Fork a computation to happen concurrently. Communication may happen over CVars.

Like fork, but the child thread is passed a function that can be used to unmask asynchronous exceptions. This function should not be used within a mask or uninterruptibleMask.

Fork a computation to happen on a specific processor. The specified int is the capability number, typically capabilities correspond to physical processors or cores but this is implementation dependent. The int is interpreted modulo to the total number of capabilities as returned by getNumCapabilities.

Get the number of Haskell threads that can run simultaneously.

Get the ThreadId of the current thread.

Create a new empty CVar.

Put a value into a CVar. If there is already a value there, this will block until that value has been taken, at which point the value will be stored.

Attempt to put a value in a CVar non-blockingly, returning True (and filling the CVar) if there was nothing there, otherwise returning False.

Block until a value is present in the CVar, and then return it. As with readMVar, this does not "remove" the value, multiple reads are possible.
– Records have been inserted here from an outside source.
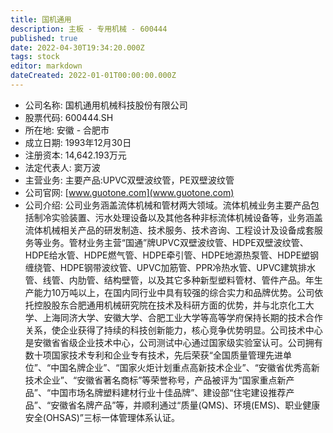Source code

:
 ```yaml
---
title: 国机通用
description: 主板 - 专用机械 - 600444
published: true
date: 2022-04-30T19:34:20.000Z
tags: stock
editor: markdown
dateCreated: 2022-01-01T00:00:00.000Z
---
```


- 公司名称: 国机通用机械科技股份有限公司
- 股票代码: 600444.SH
- 所在地: 安徽 - 合肥市
- 成立日期: 1993年12月30日
- 注册资本: 14,642.193万元
- 法定代表人: 窦万波
- 主营业务: 主要产品:UPVC双壁波纹管，PE双壁波纹管
- 公司官网: [www.guotone.com](www.guotone.com)
- 公司介绍: 公司业务涵盖流体机械和管材两大领域。流体机械业务主要产品包括制冷实验装置、污水处理设备以及其他各种非标流体机械设备等，业务涵盖流体机械相关产品的研发制造、技术服务、技术咨询、工程设计及设备成套服务等业务。管材业务主营“国通”牌UPVC双壁波纹管、HDPE双壁波纹管、HDPE给水管、HDPE燃气管、HDPE牵引管、HDPE地源热泵管、HDPE塑钢缠绕管、HDPE钢带波纹管、UPVC加筋管、PPR冷热水管、UPVC建筑排水管、线管、内肋管、结构壁管，以及其它多种新型塑料管材、管件产品。年生产能力10万吨以上，在国内同行业中具有较强的综合实力和品牌优势。公司依托控股股东合肥通用机械研究院在技术及科研方面的优势，并与北京化工大学、上海同济大学、安徽大学、合肥工业大学等高等学府保持长期的技术合作关系，使企业获得了持续的科技创新能力，核心竞争优势明显。公司技术中心是安徽省省级企业技术中心，公司测试中心通过国家级实验室认可。公司拥有数十项国家技术专利和企业专有技术，先后荣获“全国质量管理先进单位”、“中国名牌企业”、“国家火炬计划重点高新技术企业”、“安徽省优秀高新技术企业”、“安徽省著名商标”等荣誉称号，产品被评为“国家重点新产品”、“中国市场名牌塑料建材行业十佳品牌”、建设部“住宅建设推荐产品”、“安徽省名牌产品”等，并顺利通过“质量(QMS)、环境(EMS)、职业健康安全(OHSAS)”三标一体管理体系认证。


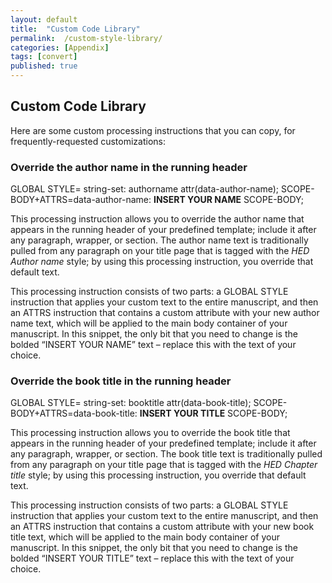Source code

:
 ```yaml
---
layout: default
title:  "Custom Code Library"
permalink:  /custom-style-library/
categories: [Appendix]
tags: [convert]
published: true
---
```


<section data-type="appendix" class="hsecappendix" data-hederis-type="hsecappendix" id="custom-style-library" data-pi-attrs="id: custom-style-library; data-tags: convert;" role="doc-appendix" data-tags="convert" data-author-name=" " data-book-title=" " title="Custom Code Library"><h1 data-hederis-type="hblkchaptitle" class="hblkchaptitle" id="pwcMEaM22">Custom Code Library</h1><p class="hblkp" data-hederis-type="hblkp" id="pEaBeHxwu">Here are some custom processing instructions that you can copy, for frequently-requested customizations:</p><section class="hwprsubsection" data-hederis-type="hwprsubsection" id="pjQ4ViPIY" data-type="subsection" title="Override the author name in the running header"><h1 data-hederis-type="hblktitle" class="hblktitle" id="pNiOkyb6p">Override the author name in the running header</h1><div class="hwprliteral" data-hederis-type="hwprliteral" id="pEaZQqtoy" data-type="programlisting" role="doc-example"><p class="hblkcode" data-hederis-type="hblkcode" id="pOvKhAPFB">GLOBAL STYLE= string-set: authorname attr(data-author-name); SCOPE-BODY+ATTRS=data-author-name: <strong class="hspanstrong" data-hederis-type="hspanstrong" id="pjV9moEhs">INSERT YOUR NAME</strong> SCOPE-BODY;</p></div><p class="hblkp" data-hederis-type="hblkp" id="pGkNuZ4pn">This processing instruction allows you to override the author name that appears in the running header of your predefined template; include it after any paragraph, wrapper, or section. The author name text is traditionally pulled from any paragraph on your title page that is tagged with the <em class="hspanem" data-hederis-type="hspanem" id="peshg9aHL">HED Author name</em> style; by using this processing instruction, you override that default text.</p><p class="hblkp" data-hederis-type="hblkp" id="pwgTee72o">This processing instruction consists of two parts: a GLOBAL STYLE instruction that applies your custom text to the entire manuscript, and then an ATTRS instruction that contains a custom attribute with your new author name text, which will be applied to the main body container of your manuscript. In this snippet, the only bit that you need to change is the bolded &#8220;INSERT YOUR NAME&#8221; text &#8211; replace this with the text of your choice.</p></section><section class="hwprsubsection" data-hederis-type="hwprsubsection" id="pYMbDrTzJ" data-type="subsection" title="Override the book title in the running header"><h1 data-hederis-type="hblktitle" class="hblktitle" id="pvYDxXyMB">Override the book title in the running header</h1><div class="hwprliteral" data-hederis-type="hwprliteral" id="pIwmUoefs" data-type="programlisting" role="doc-example"><p class="hblkcode" data-hederis-type="hblkcode" id="pFR3YRXQ9">GLOBAL STYLE= string-set: booktitle attr(data-book-title); SCOPE-BODY+ATTRS=data-book-title: <strong class="hspanstrong" data-hederis-type="hspanstrong" id="prnl4BQKG">INSERT YOUR TITLE</strong> SCOPE-BODY;</p></div><p class="hblkp" data-hederis-type="hblkp" id="pAcRCHu1P">This processing instruction allows you to override the book title that appears in the running header of your predefined template; include it after any paragraph, wrapper, or section. The book title text is traditionally pulled from any paragraph on your title page that is tagged with the <em class="hspanem" data-hederis-type="hspanem" id="p7ZJMobGA">HED Chapter title</em> style; by using this processing instruction, you override that default text.</p><p class="hblkp" data-hederis-type="hblkp" id="pnHNWshiV">This processing instruction consists of two parts: a GLOBAL STYLE instruction that applies your custom text to the entire manuscript, and then an ATTRS instruction that contains a custom attribute with your new book title text, which will be applied to the main body container of your manuscript. In this snippet, the only bit that you need to change is the bolded &#8220;INSERT YOUR TITLE&#8221; text &#8211; replace this with the text of your choice.</p></section></section>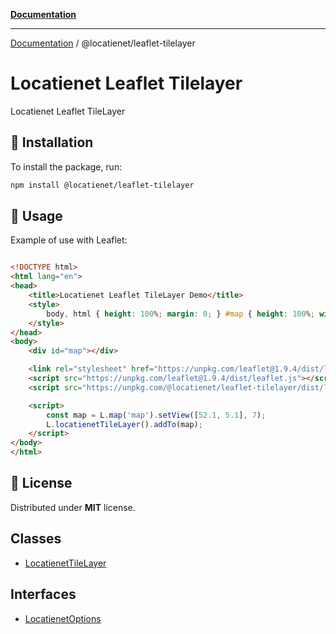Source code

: [**Documentation**](../../README.md)

***

[Documentation](../../packages.md) / @locatienet/leaflet-tilelayer

# Locatienet Leaflet Tilelayer

Locatienet Leaflet TileLayer

## 🚀 Installation

To install the package, run:

```sh
npm install @locatienet/leaflet-tilelayer
```

## 📖 Usage

Example of use with Leaflet:

```html

<!DOCTYPE html>
<html lang="en">
<head>
    <title>Locatienet Leaflet TileLayer Demo</title>
    <style>
        body, html { height: 100%; margin: 0; } #map { height: 100%; width: 100%; }
    </style>
</head>
<body>
    <div id="map"></div> 

    <link rel="stylesheet" href="https://unpkg.com/leaflet@1.9.4/dist/leaflet.css" />
    <script src="https://unpkg.com/leaflet@1.9.4/dist/leaflet.js"></script>
    <script src="https://unpkg.com/@locatienet/leaflet-tilelayer/dist/leaflet-tilelayer.js?apikey=YOUR_API_KEY_HERE"></script>

    <script>
        const map = L.map('map').setView([52.1, 5.1], 7);
        L.locatienetTileLayer().addTo(map);
    </script>
</body>
</html>

```

## 📜 License

Distributed under **MIT** license.

## Classes

- [LocatienetTileLayer](classes/LocatienetTileLayer.md)

## Interfaces

- [LocatienetOptions](interfaces/LocatienetOptions.md)
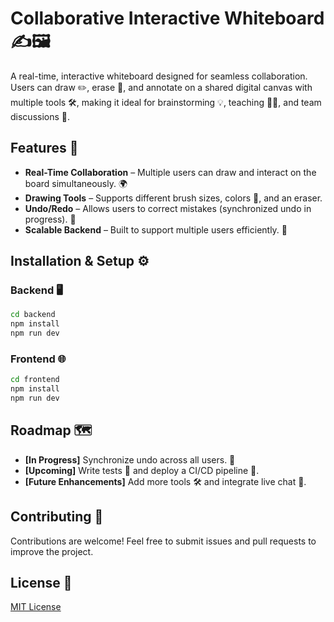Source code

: # Collaborative Interactive Whiteboard ✍️🖼️

A real-time, interactive whiteboard designed for seamless collaboration. Users can draw ✏️, erase 🧽, and annotate on a shared digital canvas with multiple tools 🛠️, making it ideal for brainstorming 💡, teaching 👩‍🏫, and team discussions 🤝.  

## Features 🌟  
- **Real-Time Collaboration** – Multiple users can draw and interact on the board simultaneously. 🌍  
- **Drawing Tools** – Supports different brush sizes, colors 🎨, and an eraser.  
- **Undo/Redo** – Allows users to correct mistakes (synchronized undo in progress). 🔄  
- **Scalable Backend** – Built to support multiple users efficiently. 🚀  

## Installation & Setup ⚙️  

### Backend 🖥️  
```sh
cd backend
npm install
npm run dev
```

### Frontend 🌐  
```sh
cd frontend
npm install
npm run dev
```

## Roadmap 🗺️
- **[In Progress]** Synchronize undo across all users. 🔄 
- **[Upcoming]** Write tests 🧪 and deploy a CI/CD pipeline 🚀.
- **[Future Enhancements]** Add more tools 🛠️ and integrate live chat 💬.

## Contributing 🤗
Contributions are welcome! Feel free to submit issues and pull requests to improve the project.  

## License 📜
[MIT License](LICENSE)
Take a value from a CVar. This "empties" the CVar, allowing a new value to be put in. This will block if there is no value in the CVar already, until one has been put.

Attempt to take a value from a CVar non-blockingly, returning a Just (and emptying the CVar) if there was something there, otherwise returning Nothing.

Create a new reference.

Read the current value stored in a reference.

Atomically modify the value stored in a reference.

Replace the value stored in a reference.

writeCRef r a = modifyCRef r $ const (a, ())

Perform an STM transaction atomically.

Throw an exception. This will "bubble up" looking for an exception handler capable of dealing with it and, if one is not found, the thread is killed.

throw = Control.Monad.Catch.throwM

Catch an exception. This is only required to be able to catch exceptions raised by throw, unlike the more general Control.Exception.catch function. If you need to be able to catch all errors, you will have to use IO.

catch = Control.Monad.Catch.catch

Throw an exception to the target thread. This blocks until the exception is delivered, and it is just as if the target thread had raised it with throw. This can interrupt a blocked action.

Executes a computation with asynchronous exceptions masked. That is, any thread which attempts to raise an exception in the current thread with throwTo will be blocked until asynchronous exceptions are unmasked again.

The argument passed to mask is a function that takes as its argument another function, which can be used to restore the prevailing masking state within the context of the masked computation. This function should not be used within an uninterruptibleMask.

mask = Control.Monad.Catch.mask

Like mask, but the masked computation is not interruptible. THIS SHOULD BE USED WITH GREAT CARE, because if a thread executing in uninterruptibleMask blocks for any reason, then the thread (and possibly the program, if this is the main thread) will be unresponsive and unkillable. This function should only be necessary if you need to mask exceptions around an interruptible operation, and you can guarantee that the interruptible operation will only block for a short period of time. The supplied unmasking function should not be used within a mask.

uninterruptibleMask = Control.Monad.Catch.uninterruptibleMask

Runs its argument, just as if the _concNoTest weren't there.

This function is purely for testing purposes, and indicates that it's not worth considering more than one schedule here. This is useful if you have some larger computation built up out of subcomputations which you have already got tests for: you only want to consider what's unique to the large component.

The test runner will report a failure if the argument fails.

Note that inappropriate use of _concNoTest can actually suppress bugs! For this reason it is recommended to use it only for things which don't make use of any state from a larger scope. As a rule-of-thumb: if you can't define it as a top-level function taking no CVRef, CVar, or CTVar arguments, you probably shouldn't _concNoTest it.

_concNoTest x = x

Does nothing.

This function is purely for testing purposes, and indicates that the thread has a reference to the provided CVar or CTVar. This function may be called multiple times, to add new knowledge to the system. It does not need to be called when CVars or CTVars are created, these get recorded automatically.

Gathering this information allows detection of cases where the main thread is blocked on a variable no runnable thread has a reference to, which is a deadlock situation.

_concKnowsAbout _ = return ()

Does nothing.

The counterpart to _concKnowsAbout. Indicates that the referenced variable will never be touched again by the current thread.

Note that inappropriate use of _concForgets can result in false positives! Be very sure that the current thread will never refer to the variable again, for instance when leaving its scope.

_concForgets _ = return ()

Does nothing.

Indicates to the test runner that all variables which have been passed in to this thread have been recorded by calls to _concKnowsAbout. If every thread has called _concAllKnown, then detection of nonglobal deadlock is turned on.

If a thread receives references to CVars or CTVars in the future (for instance, if one was sent over a channel), then _concKnowsAbout should be called immediately, otherwise there is a risk of identifying false positives.

_concAllKnown = return ()